Manuel Parra: la educación y la poesía
Manuel Parra Pozuelo, Manolo Parra siempre, ha muerto. Hace años se adentró en una senda dolorosa de silencio y olvido, privando a su familia, a sus muchos amigos y compañeros, de su palabra, a menudo llena de fervor, siempre repleta de convicciones y compromiso. Ayer le dije a su nieto, arrasado en justas lágrimas, que debería siempre sentirse orgulloso de su abuelo. Esta es la verdad esencial. Como tantos nos sentimos ahora orgullosos de haberle conocido, de haber gozado de sus magisterios.
Este manchego de Socuéllamos, tras viajes y aprehensiones de otras culturas, llegó a Alicante y se incorporó con decisión a las raíces de su vida: su militancia comunista –PCE y EUPV- y sindical en CC.OO. Allí supimos de la luminosidad de sus ideas, de lo infatigable de su vehemencia y aprovechamos sus experiencias en las victorias y en las derrotas. Dos recuerdos. Uno: su afán por convencer, que tantas veces le llevaba a repetir: “A ver si me entiendo yo”, acompañado de un gesto con la mano que se levantaba hasta la cabeza. Y nos solía entender y convencer. Otro: la noche del referéndum de la OTAN habíamos sido vencidos “los del no”; en medio de la lógica tristeza alcanzó a levantar el ánimo con una afirmación sorprendente: “Voy a beber sistemáticamente”. No recuerdo lo que bebimos pero, otra vez, recordó que de nada sirve prolongar las penas.
Pero para mí Manolo es, sobre todo, el sindicalista de la enseñanza. Más allá de organizar secciones sindicales –incluida la de la UA- había una profunda, evidente pasión porque se reconociera la fuerza transformadora de la educación, la capilaridad humanística del saber. La educación, en la mente de Manolo Parra, era la condición necesaria para que las personas, la sociedad democrática misma, alcanzaran una dignidad digna de tal nombre. Se hizo merecedor de muchos premios, pero, me parece, ninguno le agradó más que el primer premio “Ramiro Muñoz”, porque llevaba el nombre de su amigo entrañable, siempre indispensable, y, también, porque premiaba el valor de sus aportaciones en defensa de la educación pública.
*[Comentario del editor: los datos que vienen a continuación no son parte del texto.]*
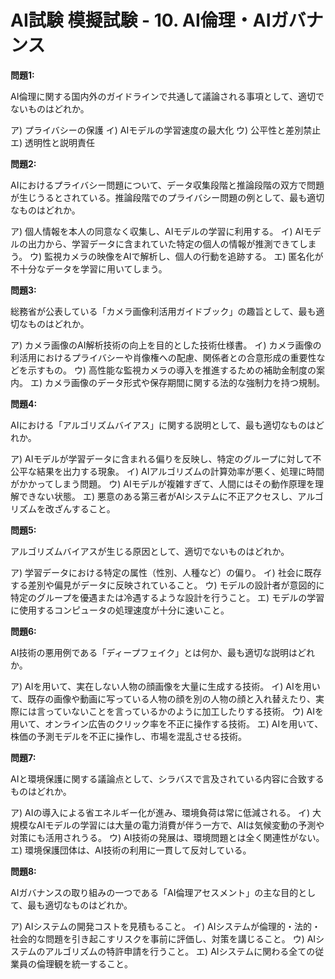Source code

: # AI試験 模擬試験 - 10. AI倫理・AIガバナンス

**問題1:**

AI倫理に関する国内外のガイドラインで共通して議論される事項として、適切でないものはどれか。

ア) プライバシーの保護
イ) AIモデルの学習速度の最大化
ウ) 公平性と差別禁止
エ) 透明性と説明責任

**問題2:**

AIにおけるプライバシー問題について、データ収集段階と推論段階の双方で問題が生じうるとされている。推論段階でのプライバシー問題の例として、最も適切なものはどれか。

ア) 個人情報を本人の同意なく収集し、AIモデルの学習に利用する。
イ) AIモデルの出力から、学習データに含まれていた特定の個人の情報が推測できてしまう。
ウ) 監視カメラの映像をAIで解析し、個人の行動を追跡する。
エ) 匿名化が不十分なデータを学習に用いてしまう。

**問題3:**

総務省が公表している「カメラ画像利活用ガイドブック」の趣旨として、最も適切なものはどれか。

ア) カメラ画像のAI解析技術の向上を目的とした技術仕様書。
イ) カメラ画像の利活用におけるプライバシーや肖像権への配慮、関係者との合意形成の重要性などを示すもの。
ウ) 高性能な監視カメラの導入を推進するための補助金制度の案内。
エ) カメラ画像のデータ形式や保存期間に関する法的な強制力を持つ規制。

**問題4:**

AIにおける「アルゴリズムバイアス」に関する説明として、最も適切なものはどれか。

ア) AIモデルが学習データに含まれる偏りを反映し、特定のグループに対して不公平な結果を出力する現象。
イ) AIアルゴリズムの計算効率が悪く、処理に時間がかかってしまう問題。
ウ) AIモデルが複雑すぎて、人間にはその動作原理を理解できない状態。
エ) 悪意のある第三者がAIシステムに不正アクセスし、アルゴリズムを改ざんすること。

**問題5:**

アルゴリズムバイアスが生じる原因として、適切でないものはどれか。

ア) 学習データにおける特定の属性（性別、人種など）の偏り。
イ) 社会に既存する差別や偏見がデータに反映されていること。
ウ) モデルの設計者が意図的に特定のグループを優遇または冷遇するような設計を行うこと。
エ) モデルの学習に使用するコンピュータの処理速度が十分に速いこと。

**問題6:**

AI技術の悪用例である「ディープフェイク」とは何か、最も適切な説明はどれか。

ア) AIを用いて、実在しない人物の顔画像を大量に生成する技術。
イ) AIを用いて、既存の画像や動画に写っている人物の顔を別の人物の顔と入れ替えたり、実際には言っていないことを言っているかのように加工したりする技術。
ウ) AIを用いて、オンライン広告のクリック率を不正に操作する技術。
エ) AIを用いて、株価の予測モデルを不正に操作し、市場を混乱させる技術。

**問題7:**

AIと環境保護に関する議論点として、シラバスで言及されている内容に合致するものはどれか。

ア) AIの導入による省エネルギー化が進み、環境負荷は常に低減される。
イ) 大規模なAIモデルの学習には大量の電力消費が伴う一方で、AIは気候変動の予測や対策にも活用されうる。
ウ) AI技術の発展は、環境問題とは全く関連性がない。
エ) 環境保護団体は、AI技術の利用に一貫して反対している。

**問題8:**

AIガバナンスの取り組みの一つである「AI倫理アセスメント」の主な目的として、最も適切なものはどれか。

ア) AIシステムの開発コストを見積もること。
イ) AIシステムが倫理的・法的・社会的な問題を引き起こすリスクを事前に評価し、対策を講じること。
ウ) AIシステムのアルゴリズムの特許申請を行うこと。
エ) AIシステムに関わる全ての従業員の倫理観を統一すること。
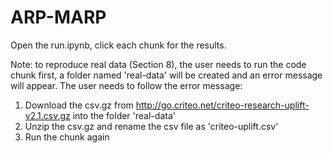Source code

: # ARP-MARP
Open the run.ipynb, click each chunk for the results.

Note: to reproduce real data (Section 8), the user needs to run the code chunk first, a folder named 'real-data' will be created and an error message will appear.
The user needs to follow the error message: 
1. Download the csv.gz from http://go.criteo.net/criteo-research-uplift-v2.1.csv.gz into the folder 'real-data'
2. Unzip the csv.gz and rename the csv file as 'criteo-uplift.csv'
3. Run the chunk again
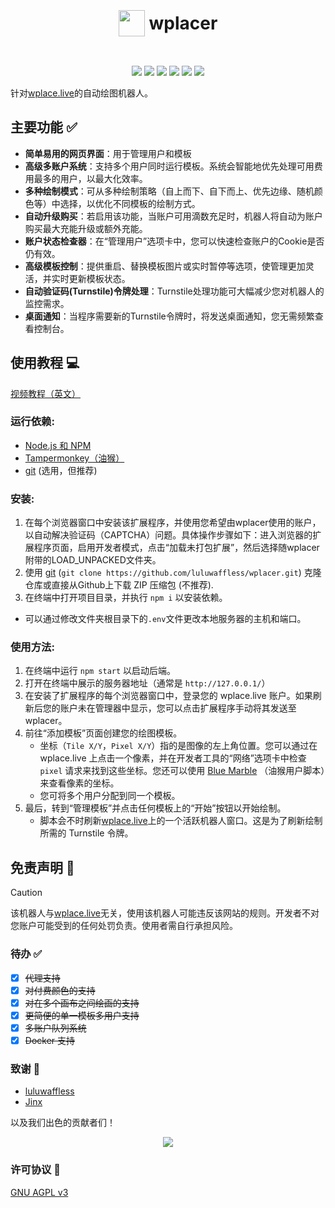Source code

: <h1 align="center"><p style="display: inline-flex; align-items: center; gap: 0.25em"><img style="width: 1.5em; height: 1.5em;" src="public/icons/favicon.png">wplacer</p></h1>

<p align="center"><img src="https://img.shields.io/github/package-json/v/luluwaffless/wplacer">
<a href="LICENSE"><img src="https://img.shields.io/github/license/luluwaffless/wplacer"></a>
<a href="https://discord.gg/qbtcWrHJvR"><img src="https://img.shields.io/badge/Support-gray?style=flat&logo=Discord&logoColor=white&logoSize=auto&labelColor=5562ea"></a>
<a href="README.md"><img src="https://img.shields.io/badge/translation-english-red"></a>
<a href="LEIAME.md"><img src="https://img.shields.io/badge/tradução-português_(brasil)-green"></a>
<a href="LISEZMOI.md"><img src="https://img.shields.io/badge/traduction-français-blue"></a></p>

针对[wplace.live](https://wplace.live/)的自动绘图机器人。

## 主要功能 ✅

-   **简单易用的网页界面**：用于管理用户和模板
-   **高级多账户系统**：支持多个用户同时运行模板。系统会智能地优先处理可用费用最多的用户，以最大化效率。
-   **多种绘制模式**：可从多种绘制策略（自上而下、自下而上、优先边缘、随机颜色等）中选择，以优化不同模板的绘制方式。
-   **自动升级购买**：若启用该功能，当账户可用滴数充足时，机器人将自动为账户购买最大充能升级或额外充能。
-   **账户状态检查器**：在“管理用户”选项卡中，您可以快速检查账户的Cookie是否仍有效。
-   **高级模板控制**：提供重启、替换模板图片或实时暂停等选项，使管理更加灵活，并实时更新模板状态。
-   **自动验证码(Turnstile)令牌处理**：Turnstile处理功能可大幅减少您对机器人的监控需求。
-   **桌面通知**：当程序需要新的Turnstile令牌时，将发送桌面通知，您无需频繁查看控制台。


## 使用教程 💻

[视频教程（英文）](https://www.youtube.com/watch?v=YR978U84LSY)

### 运行依赖:
- [Node.js 和 NPM](https://nodejs.org/en/download)
- [Tampermonkey（油猴）](https://www.tampermonkey.net/)
- [git](https://git-scm.com/downloads) (选用，但推荐)
### 安装:
1. 在每个浏览器窗口中安装该扩展程序，并使用您希望由wplacer使用的账户，以自动解决验证码（CAPTCHA）问题。具体操作步骤如下：进入浏览器的扩展程序页面，启用开发者模式，点击“加载未打包扩展”，然后选择随wplacer附带的LOAD_UNPACKED文件夹。
2. 使用 [git](https://git-scm.com/downloads) (`git clone https://github.com/luluwaffless/wplacer.git`) 克隆仓库或直接从Github上下载 ZIP 压缩包 (不推荐).
3. 在终端中打开项目目录，并执行 `npm i` 以安装依赖。
- 可以通过修改文件夹根目录下的`.env`文件更改本地服务器的主机和端口。

### 使用方法:
1. 在终端中运行 `npm start` 以启动后端。
2. 打开在终端中展示的服务器地址（通常是 `http://127.0.0.1/`）
3. 在安装了扩展程序的每个浏览器窗口中，登录您的 wplace.live 账户。如果刷新后您的账户未在管理器中显示，您可以点击扩展程序手动将其发送至 wplacer。
4. 前往“添加模板”页面创建您的绘图模板。  
   - 坐标（`Tile X/Y`，`Pixel X/Y`）指的是图像的左上角位置。您可以通过在 wplace.live 上点击一个像素，并在开发者工具的“网络”选项卡中检查 `pixel` 请求来找到这些坐标。您还可以使用 [Blue Marble](https://github.com/SwingTheVine/Wplace-BlueMarble) （油猴用户脚本）来查看像素的坐标。  
   - 您可将多个用户分配到同一个模板。
5. 最后，转到“管理模板”并点击任何模板上的“开始”按钮以开始绘制。
   - 脚本会不时刷新[wplace.live](https://wplace.live/)上的一个活跃机器人窗口。这是为了刷新绘制所需的 Turnstile 令牌。

## 免责声明 📝

> [!CAUTION]
> 该机器人与[wplace.live](https://wplace.live/)无关，使用该机器人可能违反该网站的规则。开发者不对您账户可能受到的任何处罚负责。使用者需自行承担风险。

### 待办 ✅
- [x] ~~代理支持~~
- [x] ~~对付费颜色的支持~~
- [x] ~~对在多个画布之间绘画的支持~~
- [x] ~~更简便的单一模板多用户支持~~
- [x] ~~多账户队列系统~~
- [x] ~~Docker 支持~~

### 致谢 🙏

-   [luluwaffless](https://github.com/luluwaffless)
-   [Jinx](https://github.com/JinxTheCatto)

以及我们出色的贡献者们！
<p align="center"><img src="https://contrib.rocks/image?repo=luluwaffless/wplacer"></p>

### 许可协议 📜

[GNU AGPL v3](LICENSE)



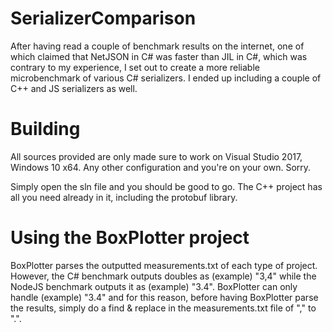 # SerializerComparison

After having read a couple of benchmark results on the internet, one of which claimed that NetJSON in C# was faster than JIL in C#, which was contrary to my experience, I set out to create a more reliable microbenchmark of various C# serializers. I ended up including a couple of C++ and JS serializers as well.

# Building

All sources provided are only made sure to work on Visual Studio 2017, Windows 10 x64. Any other configuration and you're on your own. Sorry.

Simply open the sln file and you should be good to go. The C++ project has all you need already in it, including the protobuf library.

# Using the BoxPlotter project

BoxPlotter parses the outputted measurements.txt of each type of project. However, the C# benchmark outputs doubles as (example) "3,4" while the NodeJS benchmark outputs it as (example) "3.4". BoxPlotter can only handle (example) "3.4" and for this reason, before having BoxPlotter parse the results, simply do a find & replace in the measurements.txt file of "," to ".".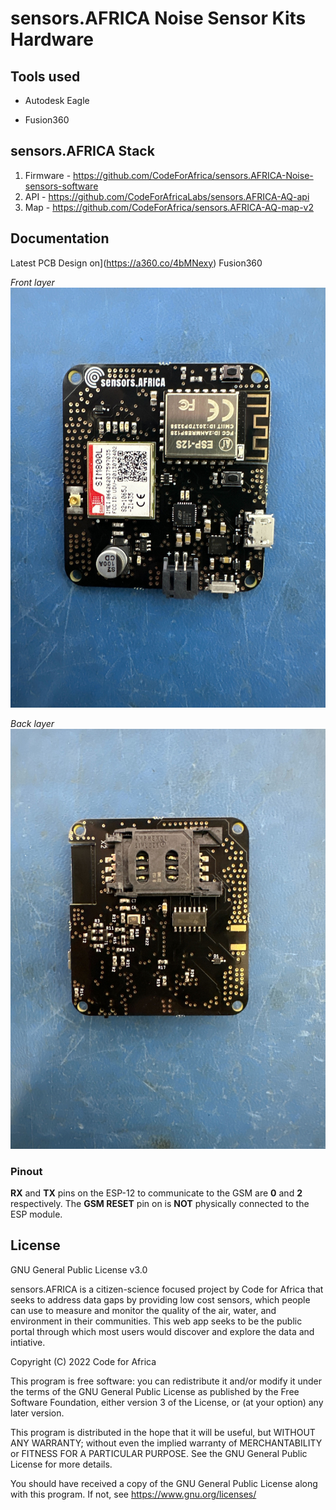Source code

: # sensors.AFRICA Noise Sensor Kits Hardware


## Tools used

* Autodesk Eagle

* Fusion360


## sensors.AFRICA Stack

1. Firmware - https://github.com/CodeForAfrica/sensors.AFRICA-Noise-sensors-software
2. API - https://github.com/CodeForAfricaLabs/sensors.AFRICA-AQ-api
3. Map - https://github.com/CodeForAfrica/sensors.AFRICA-AQ-map-v2


## Documentation

Latest PCB Design on](https://a360.co/4bMNexy) Fusion360

*Front layer*
![Front layer](/images/noise-sensor-front.jpg) 

*Back layer*
![Back layer](/images/noise-sensor-back.jpg)

### Pinout 
**RX** and **TX** pins on the ESP-12 to communicate to the GSM are **0** and **2** respectively.
The **GSM RESET** pin on is **NOT** physically connected to the ESP module.
## License

GNU General Public License v3.0

sensors.AFRICA is a citizen-science focused project by Code for Africa that seeks to address data gaps by providing low cost sensors, which people can use to measure and monitor the quality of the air, water, and environment in their communities. This web app seeks to be the public portal through which most users would discover and explore the data and intiative.

Copyright (C) 2022 Code for Africa

This program is free software: you can redistribute it and/or modify
it under the terms of the GNU General Public License as published by
the Free Software Foundation, either version 3 of the License, or
(at your option) any later version.

This program is distributed in the hope that it will be useful,
but WITHOUT ANY WARRANTY; without even the implied warranty of
MERCHANTABILITY or FITNESS FOR A PARTICULAR PURPOSE. See the
GNU General Public License for more details.

You should have received a copy of the GNU General Public License
along with this program. If not, see <https://www.gnu.org/licenses/>

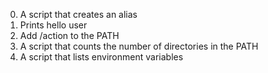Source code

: 0. A script that creates an alias
1. Prints hello user
2. Add /action to the PATH
3. A script that counts the number of directories in the PATH
4. A script that lists environment variables
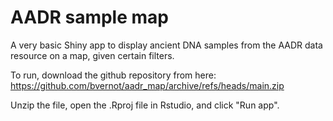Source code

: # AADR sample map

A very basic Shiny app to display ancient DNA samples from the AADR data resource on a map, given certain filters.

To run, download the github repository from here:
https://github.com/bvernot/aadr_map/archive/refs/heads/main.zip

Unzip the file, open the .Rproj file in Rstudio, and click "Run app".
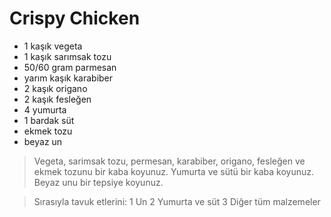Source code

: # Crispy Chicken

- 1 kaşık vegeta
- 1 kaşık sarımsak tozu
- 50/60 gram parmesan
- yarım kaşık karabiber
- 2 kaşık origano
- 2 kaşık fesleğen
- 4 yumurta
- 1 bardak süt
- ekmek tozu
- beyaz un

> Vegeta, sarimsak tozu, permesan, karabiber, origano, fesleğen ve ekmek tozunu bir kaba koyunuz.
> Yumurta ve sütü bir kaba koyunuz.
> Beyaz unu bir tepsiye koyunuz.


>Sırasıyla tavuk etlerini:
1 Un
2 Yumurta ve süt
3 Diğer tüm malzemeler
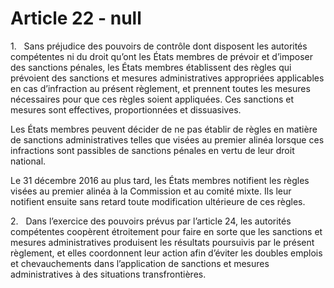 # Article 22 - null


1.   Sans préjudice des pouvoirs de contrôle dont disposent les autorités compétentes ni du droit qu’ont les États membres de prévoir et d’imposer des sanctions pénales, les États membres établissent des règles qui prévoient des sanctions et mesures administratives appropriées applicables en cas d’infraction au présent règlement, et prennent toutes les mesures nécessaires pour que ces règles soient appliquées. Ces sanctions et mesures sont effectives, proportionnées et dissuasives.

Les États membres peuvent décider de ne pas établir de règles en matière de sanctions administratives telles que visées au premier alinéa lorsque ces infractions sont passibles de sanctions pénales en vertu de leur droit national.

Le 31 décembre 2016 au plus tard, les États membres notifient les règles visées au premier alinéa à la Commission et au comité mixte. Ils leur notifient ensuite sans retard toute modification ultérieure de ces règles.

2.   Dans l’exercice des pouvoirs prévus par l’article 24, les autorités compétentes coopèrent étroitement pour faire en sorte que les sanctions et mesures administratives produisent les résultats poursuivis par le présent règlement, et elles coordonnent leur action afin d’éviter les doubles emplois et chevauchements dans l’application de sanctions et mesures administratives à des situations transfrontières.
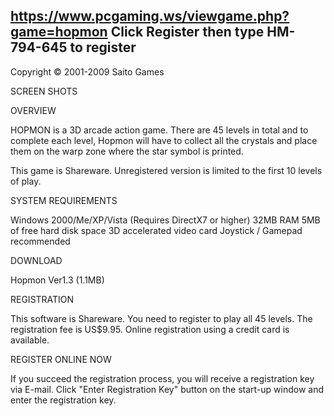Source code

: https://www.pcgaming.ws/viewgame.php?game=hopmon
Click Register then type HM-794-645
to register
----------------------------------------------------------------------------------------------------------------------------------------

Copyright © 2001-2009  Saito Games

 SCREEN SHOTS
 
 OVERVIEW

HOPMON is a 3D arcade action game. There are 45 levels in total and to complete each level, Hopmon will have to collect all the crystals and place them on the warp zone where the star symbol is printed.

This game is Shareware. Unregistered version is limited to the first 10 levels of play.

SYSTEM REQUIREMENTS

Windows 2000/Me/XP/Vista (Requires DirectX7 or higher)
32MB RAM
5MB of free hard disk space
3D accelerated video card
Joystick / Gamepad recommended

 DOWNLOAD

Hopmon Ver1.3 (1.1MB)


 REGISTRATION

This software is Shareware. You need to register to play all 45 levels. The registration fee is US$9.95. Online registration using a credit card is available.

REGISTER ONLINE NOW

If you succeed the registration process, you will receive a registration key via E-mail. Click "Enter Registration Key" button on the start-up window and enter the registration key.


				

						



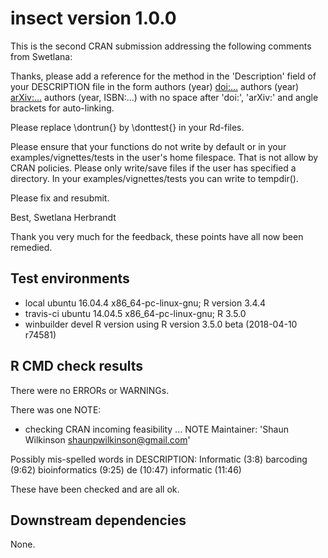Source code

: # insect version 1.0.0

This is the second CRAN submission addressing the following comments from Swetlana:

Thanks, please add a reference for the method in the 'Description' field of your DESCRIPTION file in the form
authors (year) <doi:...>
authors (year) <arXiv:...>
authors (year, ISBN:...)
with no space after 'doi:', 'arXiv:' and angle brackets for auto-linking.

Please replace \dontrun{} by \donttest{} in your Rd-files.

Please ensure that your functions do not write by default or in your examples/vignettes/tests in the user's home filespace. That is not allow by CRAN policies. Please only write/save files if the user has specified a directory. In your examples/vignettes/tests you can write to tempdir().

Please fix and resubmit.

Best,
Swetlana Herbrandt


Thank you very much for the feedback, these points have all now been remedied.

## Test environments

 * local ubuntu 16.04.4 x86_64-pc-linux-gnu; R version 3.4.4
 * travis-ci ubuntu 14.04.5 x86_64-pc-linux-gnu; R 3.5.0
 * winbuilder devel R version using R version 3.5.0 beta (2018-04-10 r74581)

## R CMD check results

There were no ERRORs or WARNINGs.

There was one NOTE:

* checking CRAN incoming feasibility ... NOTE
Maintainer: 'Shaun Wilkinson <shaunpwilkinson@gmail.com>'

Possibly mis-spelled words in DESCRIPTION:
  Informatic (3:8)
  barcoding (9:62)
  bioinformatics (9:25)
  de (10:47)
  informatic (11:46)

These have been checked and are all ok. 

## Downstream dependencies

None.
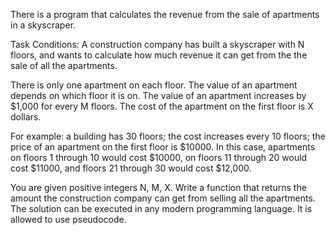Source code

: There is a program that calculates the revenue
from the sale of apartments in a skyscraper.

Task Conditions:
 A construction company has built a skyscraper with N floors, and wants to calculate how much revenue it can get from the
the sale of all the apartments.

There is only one apartment on each floor.
The value of an apartment depends on which floor it is on.
The value of an apartment increases by $1,000 for every M floors.
The cost of the apartment on the first floor is X dollars.

For example: a building has 30 floors; the cost increases every 10 floors; the price of an apartment on the first floor is $10000.
In this case, apartments on floors 1 through 10 would cost $10000, on floors 11 through 20 would cost $11000,
 and floors 21 through 30 would cost $12,000.

You are given positive integers N, M, X.
Write a function that returns the amount the construction company can get from selling all the apartments.
The solution can be executed in any modern programming language. It is allowed to use pseudocode.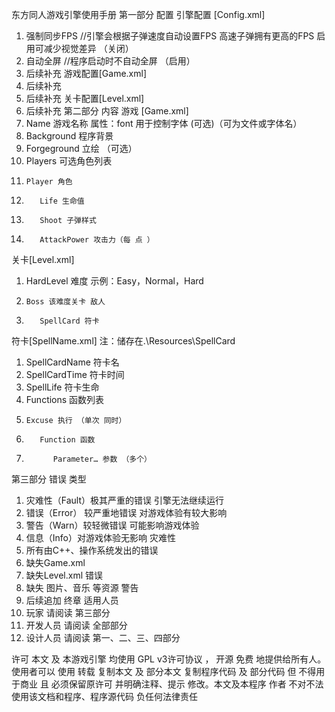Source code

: 东方同人游戏引擎使用手册
第一部分 配置
引擎配置 [Config.xml]
1.	强制同步FPS  //引擎会根据子弹速度自动设置FPS 高速子弹拥有更高的FPS 启用可减少视觉差异  （关闭）
2.	自动全屏  //程序启动时不自动全屏 （启用）
3.	后续补充
游戏配置[Game.xml]
1.	后续补充
2.	后续补充
关卡配置[Level.xml]
1.	后续补充
第二部分 内容
游戏 [Game.xml]
1.	Name 游戏名称
属性：font 用于控制字体 (可选)（可为文件或字体名）
2.	Background 程序背景
3.	Forgeground 立绘 （可选）
4.	Players 可选角色列表
5.	   Player 角色
6.	      Life 生命值
7.	      Shoot 子弹样式
8.	      AttackPower 攻击力（每 点 ）




关卡[Level.xml]
1.	HardLevel 难度 示例：Easy，Normal，Hard
2.	   Boss 该难度关卡 敌人
3.	      SpellCard 符卡

符卡[SpellName.xml]     注：储存在.\\Resources\\SpellCard
1.	SpellCardName 符卡名
2.	SpellCardTime 符卡时间
3.	SpellLife 符卡生命
4.	Functions 函数列表
5.	   Excuse 执行 （单次 同时）
6.	      Function 函数
7.	         Parameter… 参数 （多个）


第三部分 错误
类型
1.	灾难性（Fault）极其严重的错误 引擎无法继续运行
2.	错误（Error） 较严重地错误 对游戏体验有较大影响
3.	警告（Warn）较轻微错误 可能影响游戏体验
4.	信息（Info）对游戏体验无影响
灾难性
1.	所有由C++、操作系统发出的错误
2.	缺失Game.xml
3.	缺失Level.xml
错误
1.	缺失 图片、音乐 等资源
警告
1. 后续追加
终章
适用人员
1.  玩家 请阅读 第三部分
2.  开发人员 请阅读 全部部分
3.  设计人员 请阅读 第一、二、三、四部分

许可
本文 及 本游戏引擎 均使用 GPL v3许可协议 ， 开源 免费 地提供给所有人。使用者可以 使用 转载 复制本文 及 部分本文 复制程序代码 及 部分代码  但 不得用于商业 且 必须保留原许可 并明确注释、提示 修改。本文及本程序 作者 不对不法使用该文档和程序、程序源代码 负任何法律责任

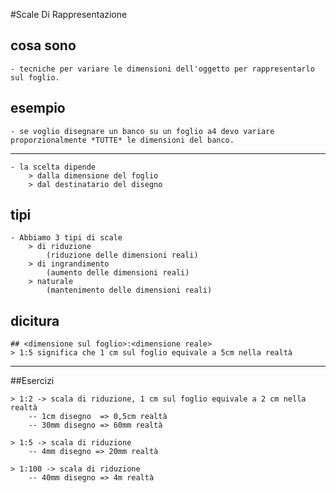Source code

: #Scale Di Rappresentazione

## cosa sono
	
	- tecniche per variare le dimensioni dell'oggetto per rappresentarlo sul foglio.

## esempio
	
	- se voglio disegnare un banco su un foglio a4 devo variare proporzionalmente *TUTTE* le dimensioni del banco.

--------

	- la scelta dipende
		> dalla dimensione del foglio
		> dal destinatario del disegno

## tipi

	- Abbiamo 3 tipi di scale
		> di riduzione
			(riduzione delle dimensioni reali)
		> di ingrandimento
			(aumento delle dimensioni reali)
		> naturale
			(mantenimento delle dimensioni reali)

## dicitura

	## <dimensione sul foglio>:<dimensione reale>
	> 1:5 significa che 1 cm sul foglio equivale a 5cm nella realtà

------

##Esercizi
	

	> 1:2 -> scala di riduzione, 1 cm sul foglio equivale a 2 cm nella realtà
		-- 1cm disegno  => 0,5cm realtà
		-- 30mm disegno => 60mm realtà

	> 1:5 -> scala di riduzione
		-- 4mm disegno => 20mm realtà

	> 1:100 -> scala di riduzione
		-- 40mm disegno => 4m realtà


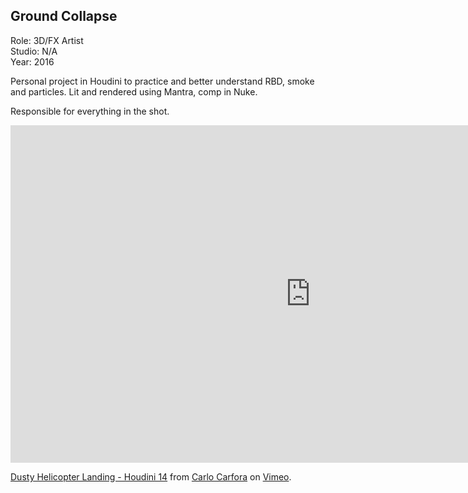 ## Ground Collapse

Role: 3D/FX Artist  
Studio: N/A  
Year: 2016  

Personal project in Houdini to practice and better understand RBD, smoke and 
particles. Lit and rendered using Mantra, comp in Nuke.

Responsible for everything in the shot.

<div class="video-responsive">
<iframe src="https://player.vimeo.com/video/163508360" width="960" height="540" frameborder="0" webkitallowfullscreen mozallowfullscreen allowfullscreen></iframe> <p><a href="https://vimeo.com/142963722">Dusty Helicopter Landing - Houdini 14</a> from <a href="https://vimeo.com/carlocarfora">Carlo Carfora</a> on <a href="https://vimeo.com">Vimeo</a>.</p>
</div>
Y luego, o, mejor, siempre, la poesía, sin menoscabo de otras obras sobre memoria histórica o crítica literaria. Poesía como empeño de la razón y los sentidos, poesía como tarea, como vínculo con el pasado y con el futuro. Hernandiano de pura cepa, estudió al poeta de Orihuela con pasión irrefrenable y no ocultó su deseo de –junto a otros autores- parafrasearlo, de apropiarse de su enjundia y sus frutos. Poesía de raigambre hernandiana como propuesta ética: un saber y una belleza a difundir que no ignora las circunstancias históricas y biográficas del autor.
Este es el sindicalista poeta dicho en tan pocas palabras que, desde luego, no alcanzan a retener una vida plena en la que muchos tuvimos la suerte inmensa de participar. Sirva esta estrofa para una imposible despedida:
“Sueño de tierra en vientos sacudido.
Árbol de paz en tarde fenecida.
Arista por mis ansias recorrida.
Presencia de la luz en el olvido”.
Así él, que nos deja sacudidos, en paz, recorridos de sus desvelos y luz intensa, faro inacabable en la memoria. Que en paz goce de una nube de banderas rojas, de pupitres y lápices y de todos los versos del mundo.